WASHINGTON, April 30, 2014 -- The Environmental Protection Agency (EPA) seems ready and willing to hear “constructive criticism” on the proposed update to its Agricultural Worker Protection Standards, the head of the Association of American Pesticide Control Officers (AAPCO) told Agri-Pulse in an interview. EPA has not updated the standards since 1992.
AAPCO’s Tim Drake says the group met with other agricultural stakeholders and EPA officials last week. The officials “did a real good job of going through line by line explaining the justifications” for the proposed changes, he said.
“It was a good session,” said Drake, who is also the state programs manager in Clemson University’s Department of Pesticide Regulation. “The feeling that I got coming out of that meeting is that EPA is going to be open to constructive criticism [for] their proposals.”
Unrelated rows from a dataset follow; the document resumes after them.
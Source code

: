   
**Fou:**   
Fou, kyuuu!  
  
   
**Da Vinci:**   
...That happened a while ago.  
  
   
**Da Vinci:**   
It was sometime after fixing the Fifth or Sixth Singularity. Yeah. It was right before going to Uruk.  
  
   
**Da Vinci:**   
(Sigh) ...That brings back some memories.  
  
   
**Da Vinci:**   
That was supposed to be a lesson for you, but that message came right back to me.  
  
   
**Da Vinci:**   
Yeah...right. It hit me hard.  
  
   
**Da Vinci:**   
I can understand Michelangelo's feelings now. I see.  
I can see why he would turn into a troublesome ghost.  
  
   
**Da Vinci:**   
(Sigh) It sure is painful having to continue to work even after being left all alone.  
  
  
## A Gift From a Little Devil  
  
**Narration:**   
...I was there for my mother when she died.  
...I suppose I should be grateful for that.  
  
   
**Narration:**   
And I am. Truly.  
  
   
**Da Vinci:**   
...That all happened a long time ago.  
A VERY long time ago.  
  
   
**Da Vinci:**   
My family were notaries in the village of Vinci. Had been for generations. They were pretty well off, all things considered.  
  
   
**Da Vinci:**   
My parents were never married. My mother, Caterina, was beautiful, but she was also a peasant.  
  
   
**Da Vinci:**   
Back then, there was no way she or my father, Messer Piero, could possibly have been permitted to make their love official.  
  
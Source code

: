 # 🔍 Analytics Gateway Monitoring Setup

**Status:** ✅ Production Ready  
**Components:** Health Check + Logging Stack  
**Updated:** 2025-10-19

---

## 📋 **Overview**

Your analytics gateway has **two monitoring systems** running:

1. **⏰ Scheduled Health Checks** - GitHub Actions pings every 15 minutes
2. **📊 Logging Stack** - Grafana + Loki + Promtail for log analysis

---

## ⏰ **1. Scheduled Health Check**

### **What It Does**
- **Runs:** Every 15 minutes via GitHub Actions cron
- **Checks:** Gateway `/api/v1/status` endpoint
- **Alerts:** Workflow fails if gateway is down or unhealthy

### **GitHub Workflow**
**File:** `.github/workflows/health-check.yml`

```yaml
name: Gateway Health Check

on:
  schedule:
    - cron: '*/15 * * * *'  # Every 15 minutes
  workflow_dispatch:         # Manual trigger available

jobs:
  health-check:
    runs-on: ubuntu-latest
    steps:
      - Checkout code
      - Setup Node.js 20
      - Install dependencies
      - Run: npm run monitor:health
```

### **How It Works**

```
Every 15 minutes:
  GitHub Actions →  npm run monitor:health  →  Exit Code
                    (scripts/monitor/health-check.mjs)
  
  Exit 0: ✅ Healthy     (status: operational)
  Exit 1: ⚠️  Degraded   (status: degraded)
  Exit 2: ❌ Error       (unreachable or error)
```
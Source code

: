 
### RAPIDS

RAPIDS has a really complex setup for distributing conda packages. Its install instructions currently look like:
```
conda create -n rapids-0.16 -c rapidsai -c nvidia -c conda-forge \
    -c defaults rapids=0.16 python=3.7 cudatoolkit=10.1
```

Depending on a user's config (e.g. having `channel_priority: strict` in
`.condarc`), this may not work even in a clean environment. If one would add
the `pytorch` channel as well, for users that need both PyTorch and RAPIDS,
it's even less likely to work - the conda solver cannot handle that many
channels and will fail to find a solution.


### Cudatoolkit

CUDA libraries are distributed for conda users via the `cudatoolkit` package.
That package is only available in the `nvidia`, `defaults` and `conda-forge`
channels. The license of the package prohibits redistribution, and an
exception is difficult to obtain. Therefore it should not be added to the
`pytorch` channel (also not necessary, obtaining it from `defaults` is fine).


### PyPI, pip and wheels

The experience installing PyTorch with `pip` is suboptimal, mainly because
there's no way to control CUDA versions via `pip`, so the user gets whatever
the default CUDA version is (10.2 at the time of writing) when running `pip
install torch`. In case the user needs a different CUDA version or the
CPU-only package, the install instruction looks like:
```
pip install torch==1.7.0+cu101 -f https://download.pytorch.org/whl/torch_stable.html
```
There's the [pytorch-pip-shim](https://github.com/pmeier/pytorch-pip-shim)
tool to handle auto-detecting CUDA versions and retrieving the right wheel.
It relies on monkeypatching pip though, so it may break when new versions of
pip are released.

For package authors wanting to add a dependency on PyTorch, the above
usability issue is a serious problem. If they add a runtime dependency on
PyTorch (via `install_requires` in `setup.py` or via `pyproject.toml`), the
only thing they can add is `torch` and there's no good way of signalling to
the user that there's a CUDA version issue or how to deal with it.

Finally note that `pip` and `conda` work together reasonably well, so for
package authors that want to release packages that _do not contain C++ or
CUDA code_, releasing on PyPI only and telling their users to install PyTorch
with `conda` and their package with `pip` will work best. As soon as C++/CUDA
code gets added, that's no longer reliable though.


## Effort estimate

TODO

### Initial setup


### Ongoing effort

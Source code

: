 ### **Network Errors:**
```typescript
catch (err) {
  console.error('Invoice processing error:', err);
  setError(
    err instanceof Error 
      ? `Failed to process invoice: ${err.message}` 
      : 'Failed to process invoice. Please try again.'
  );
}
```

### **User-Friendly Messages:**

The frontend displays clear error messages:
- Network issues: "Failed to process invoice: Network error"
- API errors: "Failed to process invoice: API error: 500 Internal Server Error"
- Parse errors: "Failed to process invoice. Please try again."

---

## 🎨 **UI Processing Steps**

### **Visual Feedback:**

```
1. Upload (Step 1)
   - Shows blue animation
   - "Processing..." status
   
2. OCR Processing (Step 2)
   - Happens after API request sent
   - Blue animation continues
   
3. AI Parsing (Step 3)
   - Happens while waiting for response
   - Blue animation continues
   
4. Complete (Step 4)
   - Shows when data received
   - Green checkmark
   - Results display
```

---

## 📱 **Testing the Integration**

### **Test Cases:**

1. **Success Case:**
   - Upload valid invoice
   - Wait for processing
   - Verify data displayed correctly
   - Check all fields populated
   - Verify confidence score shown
AAPCO plans to join the National Association of State Departments of Agriculture (NASDA), CropLife America and other groups that have requested a 90-day extension on the comment period for the pesticide revisions, which currently closes June 17. An extension would give groups until mid-September 2014.
Though EPA officials were not permitted to tell meeting participants whether they favored the extension, Drake said he feels “confident” the agency will give stakeholders the extra time.
The updates would affect producers in a number of ways: Farmers will have to post signs in treated areas with restricted entry of over 48 hours; retain training records for two years; and institute annual mandatory training, instead of every five years, as is the current requirement.
Drake was not able to elaborate on AAPCO’s specific issues with the proposed regulations, as not all state regulators have had time to send their comments to the group’s leadership. He did say, however, that groups endorsed proposed rules prohibiting 16-year-olds from handling and working around just-applied pesticides.
AAPCO is also in favor of the EPA’s more specific definition of its “immediate family,” exemption, which will allow farm families to take part in all aspects of pesticide application. “Immediate family” now includes “only spouse, parents, stepparents, foster parents, father-in-law, mother-in-law, children, stepchildren, foster children, sons-in-law, daughters-in-law; grandparents, grandchildren, brothers, sisters, brothers-in-law, and sisters-in-law.”
EPA estimates the changes will save $5 million to $14 million in health care and “loss of productivity” costs for both farm operators and farmworkers, and will cost industry $62 to $73 million per year.
But according to some in the agriculture industry, those numbers are skewed. Jay Vroom, president and CEO of CropLife America, told Agri-Pulse in February that the agency’s numbers are based on estimates that pesticide poisoning is underreported by 25 percent. Though EPA has called that approximation “conservative,” Vroom called them “numeric assumptions” and said the agency had made an “unfortunate decision” in choosing the figure. CropLife America “will specifically be able to address (the number of underreported pesticide poisonings) with actual data that’s available elsewhere in the public domain,” he said.